## Saved data entries

'''

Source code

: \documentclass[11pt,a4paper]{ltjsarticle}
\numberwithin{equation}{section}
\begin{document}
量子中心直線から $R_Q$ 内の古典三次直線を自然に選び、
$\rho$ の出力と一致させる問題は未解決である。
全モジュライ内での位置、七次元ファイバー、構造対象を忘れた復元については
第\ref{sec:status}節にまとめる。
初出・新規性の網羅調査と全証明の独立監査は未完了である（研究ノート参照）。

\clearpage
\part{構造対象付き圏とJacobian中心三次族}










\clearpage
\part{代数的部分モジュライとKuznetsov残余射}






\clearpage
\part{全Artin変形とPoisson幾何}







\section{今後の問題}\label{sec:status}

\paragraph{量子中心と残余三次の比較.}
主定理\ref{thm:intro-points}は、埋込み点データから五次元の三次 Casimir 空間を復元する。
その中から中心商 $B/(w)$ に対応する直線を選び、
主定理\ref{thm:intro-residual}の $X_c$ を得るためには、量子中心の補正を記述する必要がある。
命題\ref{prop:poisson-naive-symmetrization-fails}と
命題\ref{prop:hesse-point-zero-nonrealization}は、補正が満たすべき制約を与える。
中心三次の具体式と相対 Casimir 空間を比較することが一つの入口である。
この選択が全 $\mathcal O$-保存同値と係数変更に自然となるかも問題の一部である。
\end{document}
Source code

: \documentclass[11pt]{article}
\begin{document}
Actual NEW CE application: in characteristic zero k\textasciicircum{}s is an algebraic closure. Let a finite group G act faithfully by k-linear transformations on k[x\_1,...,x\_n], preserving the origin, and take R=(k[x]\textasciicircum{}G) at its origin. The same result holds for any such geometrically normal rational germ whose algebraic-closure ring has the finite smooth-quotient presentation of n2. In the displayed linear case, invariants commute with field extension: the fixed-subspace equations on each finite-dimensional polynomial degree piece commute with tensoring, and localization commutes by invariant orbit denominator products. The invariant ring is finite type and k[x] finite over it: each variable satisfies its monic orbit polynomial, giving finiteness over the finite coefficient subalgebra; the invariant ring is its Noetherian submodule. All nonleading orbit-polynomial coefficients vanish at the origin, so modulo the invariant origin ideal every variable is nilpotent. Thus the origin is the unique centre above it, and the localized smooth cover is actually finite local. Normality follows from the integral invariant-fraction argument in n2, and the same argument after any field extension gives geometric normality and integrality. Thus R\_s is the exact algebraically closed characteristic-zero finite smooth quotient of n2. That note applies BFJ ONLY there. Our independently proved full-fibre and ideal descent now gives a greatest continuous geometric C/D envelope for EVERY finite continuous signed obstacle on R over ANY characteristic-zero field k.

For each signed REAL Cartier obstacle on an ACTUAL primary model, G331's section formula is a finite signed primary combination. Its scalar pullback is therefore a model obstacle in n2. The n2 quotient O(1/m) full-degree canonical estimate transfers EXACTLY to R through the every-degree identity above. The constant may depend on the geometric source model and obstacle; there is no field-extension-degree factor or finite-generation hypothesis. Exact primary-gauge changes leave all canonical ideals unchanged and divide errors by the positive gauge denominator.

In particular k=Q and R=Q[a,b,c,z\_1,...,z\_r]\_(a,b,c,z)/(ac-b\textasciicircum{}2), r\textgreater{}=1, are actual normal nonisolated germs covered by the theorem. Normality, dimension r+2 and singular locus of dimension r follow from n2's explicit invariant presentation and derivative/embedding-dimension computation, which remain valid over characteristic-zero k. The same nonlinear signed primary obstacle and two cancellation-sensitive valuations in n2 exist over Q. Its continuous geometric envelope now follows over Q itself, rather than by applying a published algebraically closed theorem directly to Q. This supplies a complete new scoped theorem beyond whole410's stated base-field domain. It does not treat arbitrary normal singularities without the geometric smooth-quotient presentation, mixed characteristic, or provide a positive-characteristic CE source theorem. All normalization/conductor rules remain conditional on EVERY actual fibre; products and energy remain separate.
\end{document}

'''

## What the task requires
Reproduce each record exactly as it appears.

## Response to the task
Source code

: \documentclass[11pt,a4paper]{ltjsarticle}
\numberwithin{equation}{section}
\begin{document}
量子中心直線から $R_Q$ 内の古典三次直線を自然に選び、
$\rho$ の出力と一致させる問題は未解決である。
全モジュライ内での位置、七次元ファイバー、構造対象を忘れた復元については
第\ref{sec:status}節にまとめる。
初出・新規性の網羅調査と全証明の独立監査は未完了である（研究ノート参照）。

\clearpage
\part{構造対象付き圏とJacobian中心三次族}










\clearpage
\part{代数的部分モジュライとKuznetsov残余射}






\clearpage
\part{全Artin変形とPoisson幾何}







\section{今後の問題}\label{sec:status}

\paragraph{量子中心と残余三次の比較.}
主定理\ref{thm:intro-points}は、埋込み点データから五次元の三次 Casimir 空間を復元する。
その中から中心商 $B/(w)$ に対応する直線を選び、
主定理\ref{thm:intro-residual}の $X_c$ を得るためには、量子中心の補正を記述する必要がある。
命題\ref{prop:poisson-naive-symmetrization-fails}と
命題\ref{prop:hesse-point-zero-nonrealization}は、補正が満たすべき制約を与える。
中心三次の具体式と相対 Casimir 空間を比較することが一つの入口である。
この選択が全 $\mathcal O$-保存同値と係数変更に自然となるかも問題の一部である。
\end{document}
Source code

: \documentclass[11pt]{article}
\begin{document}
Actual NEW CE application: in characteristic zero k\textasciicircum{}s is an algebraic closure. Let a finite group G act faithfully by k-linear transformations on k[x\_1,...,x\_n], preserving the origin, and take R=(k[x]\textasciicircum{}G) at its origin. The same result holds for any such geometrically normal rational germ whose algebraic-closure ring has the finite smooth-quotient presentation of n2. In the displayed linear case, invariants commute with field extension: the fixed-subspace equations on each finite-dimensional polynomial degree piece commute with tensoring, and localization commutes by invariant orbit denominator products. The invariant ring is finite type and k[x] finite over it: each variable satisfies its monic orbit polynomial, giving finiteness over the finite coefficient subalgebra; the invariant ring is its Noetherian submodule. All nonleading orbit-polynomial coefficients vanish at the origin, so modulo the invariant origin ideal every variable is nilpotent. Thus the origin is the unique centre above it, and the localized smooth cover is actually finite local. Normality follows from the integral invariant-fraction argument in n2, and the same argument after any field extension gives geometric normality and integrality. Thus R\_s is the exact algebraically closed characteristic-zero finite smooth quotient of n2. That note applies BFJ ONLY there. Our independently proved full-fibre and ideal descent now gives a greatest continuous geometric C/D envelope for EVERY finite continuous signed obstacle on R over ANY characteristic-zero field k.

For each signed REAL Cartier obstacle on an ACTUAL primary model, G331's section formula is a finite signed primary combination. Its scalar pullback is therefore a model obstacle in n2. The n2 quotient O(1/m) full-degree canonical estimate transfers EXACTLY to R through the every-degree identity above. The constant may depend on the geometric source model and obstacle; there is no field-extension-degree factor or finite-generation hypothesis. Exact primary-gauge changes leave all canonical ideals unchanged and divide errors by the positive gauge denominator.

In particular k=Q and R=Q[a,b,c,z\_1,...,z\_r]\_(a,b,c,z)/(ac-b\textasciicircum{}2), r\textgreater{}=1, are actual normal nonisolated germs covered by the theorem. Normality, dimension r+2 and singular locus of dimension r follow from n2's explicit invariant presentation and derivative/embedding-dimension computation, which remain valid over characteristic-zero k. The same nonlinear signed primary obstacle and two cancellation-sensitive valuations in n2 exist over Q. Its continuous geometric envelope now follows over Q itself, rather than by applying a published algebraically closed theorem directly to Q. This supplies a complete new scoped theorem beyond whole410's stated base-field domain. It does not treat arbitrary normal singularities without the geometric smooth-quotient presentation, mixed characteristic, or provide a positive-characteristic CE source theorem. All normalization/conductor rules remain conditional on EVERY actual fibre; products and energy remain separate.
\end{document}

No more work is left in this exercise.